SubhaL's picture
Update README.md
86d5b2a verified
---
license: apache-2.0
language:
- en
metrics:
- accuracy
base_model:
- dmis-lab/biobert-base-cased-v1.1
pipeline_tag: text-classification
tags:
- medical
---
# BioBERT Research Insights
This model is a fine-tuned [BioBERT](https://huggingface.co/dmis-lab/biobert-base-cased-v1.1) on the PubMed 20k RCT dataset.
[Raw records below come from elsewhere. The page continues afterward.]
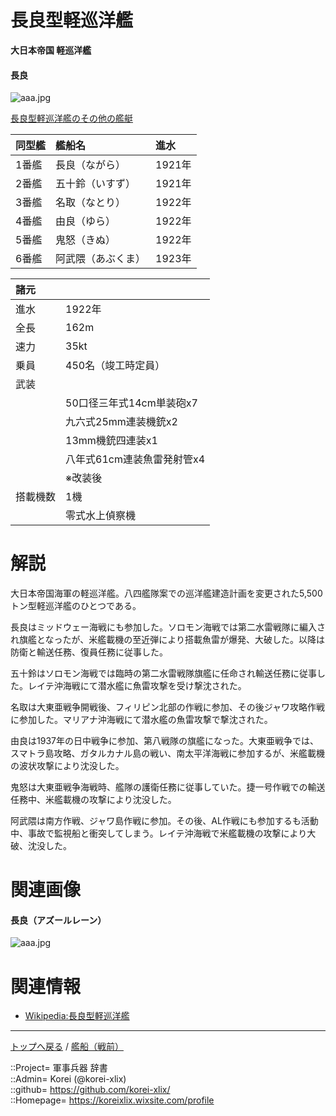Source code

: # 長良型軽巡洋艦
**大日本帝国 軽巡洋艦**

#### 長良
![aaa.jpg](https://bn02pap001files.storage.live.com/y4mzGdn3Ze4-80PFz5RUvoJbhrlNSH61bF5GIcAAjtM85y4x9FQc2LCBi8-2v9OixukE1fJnQbP9NAl0tcH_jxXibcZOEE4XnWacKla1Kzf7Ztj6ZQrUy8hyfJkWDrljD4A5S2KT_3A1LfDEe1KCtM-levZVPJcYwPlxjUXVOYxIldxJRH9MLfgxUnIIlBMp2yc?width=518&height=182&cropmode=none)  
  
[長良型軽巡洋艦のその他の艦艇](nagara_other.md)  


|同型艦  |艦船名  |進水  |
|:--|:--|:--|
|1番艦  |長良（ながら）      |1921年  |
|2番艦  |五十鈴（いすず）    |1921年  |
|3番艦  |名取（なとり）      |1922年  |
|4番艦  |由良（ゆら）        |1922年  |
|5番艦  |鬼怒（きぬ）        |1922年  |
|6番艦  |阿武隈（あぶくま）  |1923年  |


|諸元  |  |
|:--|:--|
|進水  |1922年  |
|全長  |162m  |
|速力  |35kt  |
|乗員  |450名（竣工時定員）  |
|武装  |  |
||50口径三年式14cm単装砲x7  |
||九六式25mm連装機銃x2  |
||13mm機銃四連装x1  |
||八年式61cm連装魚雷発射管x4  |
||※改装後  |
|搭載機数  |1機  |
||零式水上偵察機  |


# 解説
大日本帝国海軍の軽巡洋艦。八四艦隊案での巡洋艦建造計画を変更された5,500トン型軽巡洋艦のひとつである。  
  
長良はミッドウェー海戦にも参加した。ソロモン海戦では第二水雷戦隊に編入され旗艦となったが、米艦載機の至近弾により搭載魚雷が爆発、大破した。以降は防衛と輸送任務、復員任務に従事した。  
  
五十鈴はソロモン海戦では臨時の第二水雷戦隊旗艦に任命され輸送任務に従事した。レイテ沖海戦にて潜水艦に魚雷攻撃を受け撃沈された。  
  
名取は大東亜戦争開戦後、フィリピン北部の作戦に参加、その後ジャワ攻略作戦に参加した。マリアナ沖海戦にて潜水艦の魚雷攻撃で撃沈された。  
  
由良は1937年の日中戦争に参加、第八戦隊の旗艦になった。大東亜戦争では、スマトラ島攻略、ガタルカナル島の戦い、南太平洋海戦に参加するが、米艦載機の波状攻撃により沈没した。  
  
鬼怒は大東亜戦争海戦時、艦隊の護衛任務に従事していた。捷一号作戦での輸送任務中、米艦載機の攻撃により沈没した。  
  
阿武隈は南方作戦、ジャワ島作戦に参加。その後、AL作戦にも参加するも活動中、事故で監視船と衝突してしまう。レイテ沖海戦で米艦載機の攻撃により大破、沈没した。  




# 関連画像

#### 長良（アズールレーン）
![aaa.jpg](https://bn02pap001files.storage.live.com/y4mO4aKtnzvE7Y2QXKEYj2DUbGfo0_-AjQsmajTF4Re56JPnr0yYtwp_5clBOPeemdflxmVeXcbBFhxy7GOLf_qWZORxPEuGNDLgqI8uo2CoO6h-ju5Qc6YzcSaYNWMrb80Tpbw-bctlyq-go0pmzV9zuZ-Z0ygZUDzxshg8kqDEHuNCBwS3auDgLcJHKRdzG9x?width=640&height=360&cropmode=none)  


# 関連情報
* [Wikipedia:長良型軽巡洋艦](https://ja.wikipedia.org/wiki/%E9%95%B7%E8%89%AF%E5%9E%8B%E8%BB%BD%E5%B7%A1%E6%B4%8B%E8%89%A6)


***
[トップへ戻る](/readme.md) / [艦船（戦前）](/ship_old/readme.md)  
  
::Project= 軍事兵器 辞書  
::Admin= Korei (@korei-xlix)  
::github= https://github.com/korei-xlix/  
::Homepage= https://koreixlix.wixsite.com/profile  
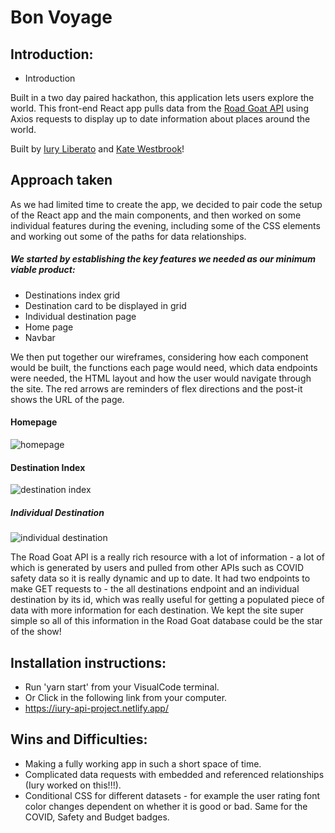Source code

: # Bon Voyage
## Introduction: 
- Introduction

Built in a two day paired hackathon, this application lets users explore the world. This front-end React app pulls data from the [Road Goat API](https://developer.roadgoat.com/#introduction) using Axios requests to display up to date information about places around the world.

Built by [Iury Liberato](https://github.com/iuryliberato) and [Kate Westbrook](https://github.com/kate-lab)!


## Approach taken
As we had limited time to create the app, we decided to pair code the setup of the React app and the main components, and then worked on some individual features during the evening, including some of the CSS elements and working out some of the paths for data relationships.

##### We started by establishing the key features we needed as our minimum viable product:
 
- Destinations index grid
- Destination card to be displayed in grid
- Individual destination page
- Home page
- Navbar


We then put together our wireframes, considering how each component would be built, the functions each page would need, which data endpoints were needed, the HTML layout and how the user would navigate through the site. The red arrows are reminders of flex directions and the post-it shows the URL of the page.


#### Homepage
![homepage](https://res.cloudinary.com/dysirhng8/image/upload/v1636631771/travel%20app/Travel_app_1_h8wa7t.png)

#### Destination Index
![destination index](https://res.cloudinary.com/dysirhng8/image/upload/v1636631769/travel%20app/Travel_app_2_dbem1y.png)


##### Individual Destination
![individual destination](https://res.cloudinary.com/dysirhng8/image/upload/v1636631767/travel%20app/Travel_app_3_ir2mur.png)


The Road Goat API is a really rich resource with a lot of information - a lot of which is generated by users and pulled from other APIs such as COVID safety data so it is really dynamic and up to date. It had two endpoints to make GET requests to - the all destinations endpoint and an individual destination by its id, which was really useful for getting a populated piece of data with more information for each destination.
We kept the site super simple so all of this information in the Road Goat database could be the star of the show!


## Installation instructions:
- Run 'yarn start' from your VisualCode terminal.
- Or Click in the following link from your computer.
- https://iury-api-project.netlify.app/

## Wins and Difficulties:
- Making a fully working app in such a short space of time.
- Complicated data requests with embedded and referenced relationships (Iury worked on this!!!).
- Conditional CSS for different datasets - for example the user rating font color changes dependent on whether it is good or bad. Same for the COVID, Safety and Budget badges.
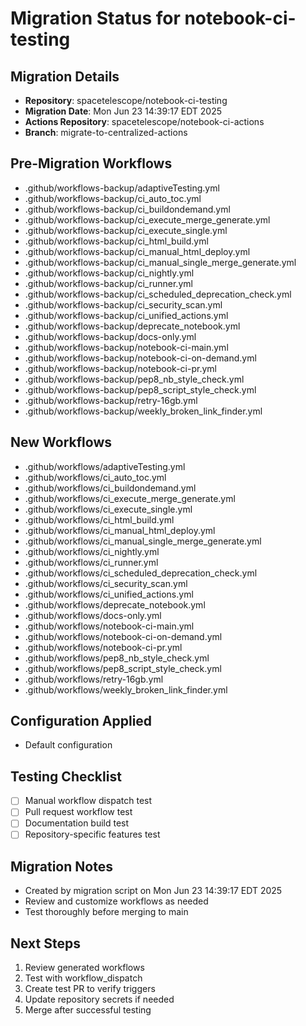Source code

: # Migration Status for notebook-ci-testing

## Migration Details
- **Repository**: spacetelescope/notebook-ci-testing
- **Migration Date**: Mon Jun 23 14:39:17 EDT 2025
- **Actions Repository**: spacetelescope/notebook-ci-actions
- **Branch**: migrate-to-centralized-actions

## Pre-Migration Workflows
- .github/workflows-backup/adaptiveTesting.yml
- .github/workflows-backup/ci_auto_toc.yml
- .github/workflows-backup/ci_buildondemand.yml
- .github/workflows-backup/ci_execute_merge_generate.yml
- .github/workflows-backup/ci_execute_single.yml
- .github/workflows-backup/ci_html_build.yml
- .github/workflows-backup/ci_manual_html_deploy.yml
- .github/workflows-backup/ci_manual_single_merge_generate.yml
- .github/workflows-backup/ci_nightly.yml
- .github/workflows-backup/ci_runner.yml
- .github/workflows-backup/ci_scheduled_deprecation_check.yml
- .github/workflows-backup/ci_security_scan.yml
- .github/workflows-backup/ci_unified_actions.yml
- .github/workflows-backup/deprecate_notebook.yml
- .github/workflows-backup/docs-only.yml
- .github/workflows-backup/notebook-ci-main.yml
- .github/workflows-backup/notebook-ci-on-demand.yml
- .github/workflows-backup/notebook-ci-pr.yml
- .github/workflows-backup/pep8_nb_style_check.yml
- .github/workflows-backup/pep8_script_style_check.yml
- .github/workflows-backup/retry-16gb.yml
- .github/workflows-backup/weekly_broken_link_finder.yml

## New Workflows
- .github/workflows/adaptiveTesting.yml
- .github/workflows/ci_auto_toc.yml
- .github/workflows/ci_buildondemand.yml
- .github/workflows/ci_execute_merge_generate.yml
- .github/workflows/ci_execute_single.yml
- .github/workflows/ci_html_build.yml
- .github/workflows/ci_manual_html_deploy.yml
- .github/workflows/ci_manual_single_merge_generate.yml
- .github/workflows/ci_nightly.yml
- .github/workflows/ci_runner.yml
- .github/workflows/ci_scheduled_deprecation_check.yml
- .github/workflows/ci_security_scan.yml
- .github/workflows/ci_unified_actions.yml
- .github/workflows/deprecate_notebook.yml
- .github/workflows/docs-only.yml
- .github/workflows/notebook-ci-main.yml
- .github/workflows/notebook-ci-on-demand.yml
- .github/workflows/notebook-ci-pr.yml
- .github/workflows/pep8_nb_style_check.yml
- .github/workflows/pep8_script_style_check.yml
- .github/workflows/retry-16gb.yml
- .github/workflows/weekly_broken_link_finder.yml

## Configuration Applied
- Default configuration

## Testing Checklist
- [ ] Manual workflow dispatch test
- [ ] Pull request workflow test  
- [ ] Documentation build test
- [ ] Repository-specific features test

## Migration Notes
- Created by migration script on Mon Jun 23 14:39:17 EDT 2025
- Review and customize workflows as needed
- Test thoroughly before merging to main

## Next Steps
1. Review generated workflows
2. Test with workflow_dispatch
3. Create test PR to verify triggers
4. Update repository secrets if needed
5. Merge after successful testing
It classifies sentences from biomedical abstracts into one of five categories:
- BACKGROUND
- OBJECTIVE
- METHODS
- RESULTS
- CONCLUSIONS
## Usage
```python
from transformers import pipeline
classifier = pipeline("text-classification", model="SubhaL/biobert-research-insights")
example = "The trial demonstrated significant improvement in patient survival rates."
result = classifier(example)
print(result)
```
## Evaluation Metrics
The model was evaluated on the PubMed 20k RCT test dataset, which contains 5 sentence classes:
- 0: BACKGROUND
- 1: OBJECTIVE
- 2: METHODS
- 3: RESULTS
- 4: CONCLUSIONS
| Metric | Score |
|----------------------|--------|
| Accuracy | 86.6% |
| Precision (weighted) | 86.7% |
| Recall (weighted) | 86.6% |
| F1-score (weighted) | 86.6% |
### Class-wise performance highlights:
- **METHODS** and **RESULTS** classes achieve high precision and recall (~93-94%), indicating strong performance in identifying these sections.
- Lower scores on **BACKGROUND** and **OBJECTIVE** suggest these categories are more challenging to distinguish, likely due to overlapping language.